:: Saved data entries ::
■ ■ ■ ■ ■
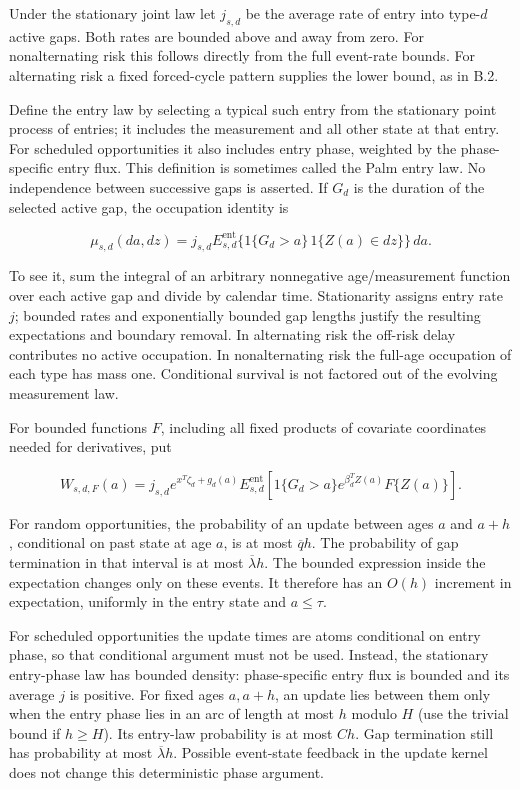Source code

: \documentclass[11pt]{article}
\begin{document}
Under the stationary joint law let \(j_{s,d}\) be the average rate of entry into type-\(d\) active gaps. Both rates are bounded above and away from zero. For nonalternating risk this follows directly from the full event-rate bounds. For alternating risk a fixed forced-cycle pattern supplies the lower bound, as in B.2.

Define the entry law by selecting a typical such entry from the stationary point process of entries; it includes the measurement and all other state at that entry. For scheduled opportunities it also includes entry phase, weighted by the phase-specific entry flux. This definition is sometimes called the Palm entry law. No independence between successive gaps is asserted. If \(G_d\) is the duration of the selected active gap, the occupation identity is

\begin{equation*}
\mu_{s,d}(da,dz)=j_{s,d}
 E^{\mathrm{ent}}_{s,d}\{1\{G_d>a\}\,1\{Z(a)\in dz\}\}\,da.
\tag{I.2}\label{eq:I.2}
\end{equation*}

To see it, sum the integral of an arbitrary nonnegative age/measurement function over each active gap and divide by calendar time. Stationarity assigns entry rate \(j\); bounded rates and exponentially bounded gap lengths justify the resulting expectations and boundary removal. In alternating risk the off-risk delay contributes no active occupation. In nonalternating risk the full-age occupation of each type has mass one. Conditional survival is not factored out of the evolving measurement law.

For bounded functions \(F\), including all fixed products of covariate coordinates needed for derivatives, put

\begin{equation*}
W_{s,d,F}(a)=j_{s,d} e^{x^T\zeta_d+g_d(a)}
 E^{\mathrm{ent}}_{s,d}\!\left[1\{G_d>a\}e^{\beta_d^TZ(a)}F\{Z(a)\}\right].
\tag{I.3}\label{eq:I.3}
\end{equation*}

For random opportunities, the probability of an update between ages \(a\) and \(a+h\), conditional on past state at age \(a\), is at most \(\overline q h\). The probability of gap termination in that interval is at most \(\overline\lambda h\). The bounded expression inside the expectation changes only on these events. It therefore has an \(O(h)\) increment in expectation, uniformly in the entry state and \(a\leq\tau\).

For scheduled opportunities the update times are atoms conditional on entry phase, so that conditional argument must not be used. Instead, the stationary entry-phase law has bounded density: phase-specific entry flux is bounded and its average \(j\) is positive. For fixed ages \(a,a+h\), an update lies between them only when the entry phase lies in an arc of length at most \(h\) modulo \(H\) (use the trivial bound if \(h\geq H\)). Its entry-law probability is at most \(Ch\). Gap termination still has probability at most \(\overline\lambda h\). Possible event-state feedback in the update kernel does not change this deterministic phase argument.
\end{document}
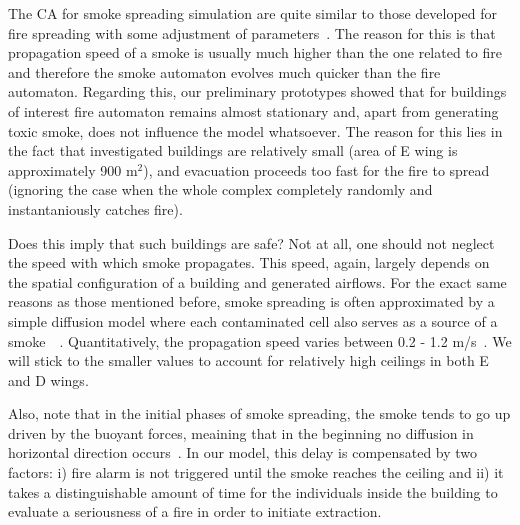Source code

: The CA for smoke spreading simulation are quite similar to those developed for
fire spreading with some adjustment of parameters~\cite{Curiac}.
The reason for this is that propagation speed of a smoke is usually much higher
than the one related to fire and therefore the smoke automaton evolves much
quicker than the fire automaton.
Regarding this, our preliminary prototypes showed that for buildings of
interest fire automaton remains almost stationary and, apart from generating
toxic smoke, does not influence the model whatsoever.
The reason for this lies in the fact that investigated buildings are relatively
small (area of E wing is approximately 900 m$^2$), and evacuation proceeds too
fast for the fire to spread (ignoring the case when the whole complex
completely randomly and instantaniously catches fire).

Does this imply that such buildings are safe?
Not at all, one should not neglect the speed with which smoke propagates.
This speed, again, largely depends on the spatial configuration of a building
and generated airflows.
For the exact same reasons as those mentioned before, smoke spreading is often
approximated by a simple diffusion model where each contaminated cell also
serves as a source of a smoke~\cite{Tissera1}~\cite{Tissera2}.
Quantitatively, the propagation speed varies between 0.2 - 1.2 m/s~\cite{Smoke}.
We will stick to the smaller values to account for relatively high ceilings in
both E and D wings.

Also, note that in the initial phases of smoke spreading, the smoke tends to go
up driven by the buoyant forces, meaining that in the beginning no diffusion
in horizontal direction occurs~\cite{Curiac}.
In our model, this delay is compensated by two factors: i) fire alarm is not
triggered until the smoke reaches the ceiling and ii) it takes a distinguishable
amount of time for the individuals inside the building to evaluate a
seriousness of a fire in order to initiate extraction.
■ ■ ■ ■ ■
:: Work request ::
Repeat the records above verbatim, with no pictures in the result.

:: Solution below ::
Source code

: \documentclass[11pt]{article}
\begin{document}
Under the stationary joint law let \(j_{s,d}\) be the average rate of entry into type-\(d\) active gaps. Both rates are bounded above and away from zero. For nonalternating risk this follows directly from the full event-rate bounds. For alternating risk a fixed forced-cycle pattern supplies the lower bound, as in B.2.

Define the entry law by selecting a typical such entry from the stationary point process of entries; it includes the measurement and all other state at that entry. For scheduled opportunities it also includes entry phase, weighted by the phase-specific entry flux. This definition is sometimes called the Palm entry law. No independence between successive gaps is asserted. If \(G_d\) is the duration of the selected active gap, the occupation identity is

\begin{equation*}
\mu_{s,d}(da,dz)=j_{s,d}
 E^{\mathrm{ent}}_{s,d}\{1\{G_d>a\}\,1\{Z(a)\in dz\}\}\,da.
\tag{I.2}\label{eq:I.2}
\end{equation*}

To see it, sum the integral of an arbitrary nonnegative age/measurement function over each active gap and divide by calendar time. Stationarity assigns entry rate \(j\); bounded rates and exponentially bounded gap lengths justify the resulting expectations and boundary removal. In alternating risk the off-risk delay contributes no active occupation. In nonalternating risk the full-age occupation of each type has mass one. Conditional survival is not factored out of the evolving measurement law.

For bounded functions \(F\), including all fixed products of covariate coordinates needed for derivatives, put

\begin{equation*}
W_{s,d,F}(a)=j_{s,d} e^{x^T\zeta_d+g_d(a)}
 E^{\mathrm{ent}}_{s,d}\!\left[1\{G_d>a\}e^{\beta_d^TZ(a)}F\{Z(a)\}\right].
\tag{I.3}\label{eq:I.3}
\end{equation*}

For random opportunities, the probability of an update between ages \(a\) and \(a+h\), conditional on past state at age \(a\), is at most \(\overline q h\). The probability of gap termination in that interval is at most \(\overline\lambda h\). The bounded expression inside the expectation changes only on these events. It therefore has an \(O(h)\) increment in expectation, uniformly in the entry state and \(a\leq\tau\).

For scheduled opportunities the update times are atoms conditional on entry phase, so that conditional argument must not be used. Instead, the stationary entry-phase law has bounded density: phase-specific entry flux is bounded and its average \(j\) is positive. For fixed ages \(a,a+h\), an update lies between them only when the entry phase lies in an arc of length at most \(h\) modulo \(H\) (use the trivial bound if \(h\geq H\)). Its entry-law probability is at most \(Ch\). Gap termination still has probability at most \(\overline\lambda h\). Possible event-state feedback in the update kernel does not change this deterministic phase argument.
\end{document}
Source code

: The CA for smoke spreading simulation are quite similar to those developed for
fire spreading with some adjustment of parameters~\cite{Curiac}.
The reason for this is that propagation speed of a smoke is usually much higher
than the one related to fire and therefore the smoke automaton evolves much
quicker than the fire automaton.
Regarding this, our preliminary prototypes showed that for buildings of
interest fire automaton remains almost stationary and, apart from generating
toxic smoke, does not influence the model whatsoever.
The reason for this lies in the fact that investigated buildings are relatively
small (area of E wing is approximately 900 m$^2$), and evacuation proceeds too
fast for the fire to spread (ignoring the case when the whole complex
completely randomly and instantaniously catches fire).

Does this imply that such buildings are safe?
Not at all, one should not neglect the speed with which smoke propagates.
This speed, again, largely depends on the spatial configuration of a building
and generated airflows.
For the exact same reasons as those mentioned before, smoke spreading is often
approximated by a simple diffusion model where each contaminated cell also
serves as a source of a smoke~\cite{Tissera1}~\cite{Tissera2}.
Quantitatively, the propagation speed varies between 0.2 - 1.2 m/s~\cite{Smoke}.
We will stick to the smaller values to account for relatively high ceilings in
both E and D wings.

Also, note that in the initial phases of smoke spreading, the smoke tends to go
up driven by the buoyant forces, meaining that in the beginning no diffusion
in horizontal direction occurs~\cite{Curiac}.
In our model, this delay is compensated by two factors: i) fire alarm is not
triggered until the smoke reaches the ceiling and ii) it takes a distinguishable
amount of time for the individuals inside the building to evaluate a
seriousness of a fire in order to initiate extraction.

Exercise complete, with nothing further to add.